[Recorded data]
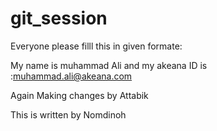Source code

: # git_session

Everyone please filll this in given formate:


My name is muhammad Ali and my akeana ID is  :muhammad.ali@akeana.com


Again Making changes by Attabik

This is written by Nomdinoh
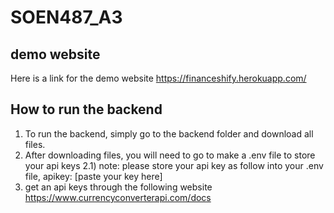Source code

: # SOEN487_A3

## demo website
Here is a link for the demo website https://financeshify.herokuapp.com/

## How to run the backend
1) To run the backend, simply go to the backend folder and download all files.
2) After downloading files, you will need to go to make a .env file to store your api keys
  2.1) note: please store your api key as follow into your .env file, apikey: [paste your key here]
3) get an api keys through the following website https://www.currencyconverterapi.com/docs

--

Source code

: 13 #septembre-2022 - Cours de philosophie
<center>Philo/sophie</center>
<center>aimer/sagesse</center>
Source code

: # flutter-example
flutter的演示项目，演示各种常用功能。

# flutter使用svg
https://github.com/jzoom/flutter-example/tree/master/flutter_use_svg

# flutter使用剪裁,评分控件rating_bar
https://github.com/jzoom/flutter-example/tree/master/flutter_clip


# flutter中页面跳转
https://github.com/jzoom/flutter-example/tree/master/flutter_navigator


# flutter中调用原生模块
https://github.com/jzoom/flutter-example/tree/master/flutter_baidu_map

* * *

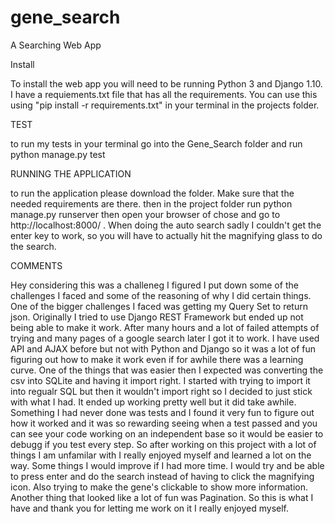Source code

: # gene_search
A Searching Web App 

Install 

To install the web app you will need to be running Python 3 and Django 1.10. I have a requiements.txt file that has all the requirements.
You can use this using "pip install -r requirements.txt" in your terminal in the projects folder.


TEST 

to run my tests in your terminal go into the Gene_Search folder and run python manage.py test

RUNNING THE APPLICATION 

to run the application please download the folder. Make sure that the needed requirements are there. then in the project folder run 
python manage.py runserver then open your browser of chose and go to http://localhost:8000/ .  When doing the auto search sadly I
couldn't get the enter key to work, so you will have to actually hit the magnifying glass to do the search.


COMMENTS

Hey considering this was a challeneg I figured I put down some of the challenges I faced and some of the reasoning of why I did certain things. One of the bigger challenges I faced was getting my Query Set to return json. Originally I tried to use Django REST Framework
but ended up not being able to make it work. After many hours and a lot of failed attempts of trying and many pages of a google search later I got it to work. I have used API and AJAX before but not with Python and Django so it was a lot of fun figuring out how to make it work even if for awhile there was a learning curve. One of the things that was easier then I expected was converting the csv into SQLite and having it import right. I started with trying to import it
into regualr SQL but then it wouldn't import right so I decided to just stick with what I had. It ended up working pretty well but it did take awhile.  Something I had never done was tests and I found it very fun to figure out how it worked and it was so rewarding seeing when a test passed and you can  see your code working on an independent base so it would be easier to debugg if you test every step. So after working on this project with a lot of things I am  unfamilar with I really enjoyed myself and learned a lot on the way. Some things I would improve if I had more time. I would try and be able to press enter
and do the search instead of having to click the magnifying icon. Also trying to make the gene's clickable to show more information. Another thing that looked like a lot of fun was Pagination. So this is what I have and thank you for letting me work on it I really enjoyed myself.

### WHAT NEEDS TO BE DONE
Above are some records; copy exactly the lines from the one with "2.1) note: please" through the one with "3) get an api", both included, and no others.

### ANSWER TO THE EXERCISE
  2.1) note: please store your api key as follow into your .env file, apikey: [paste your key here]
3) get an api keys through the following website https://www.currencyconverterapi.com/docs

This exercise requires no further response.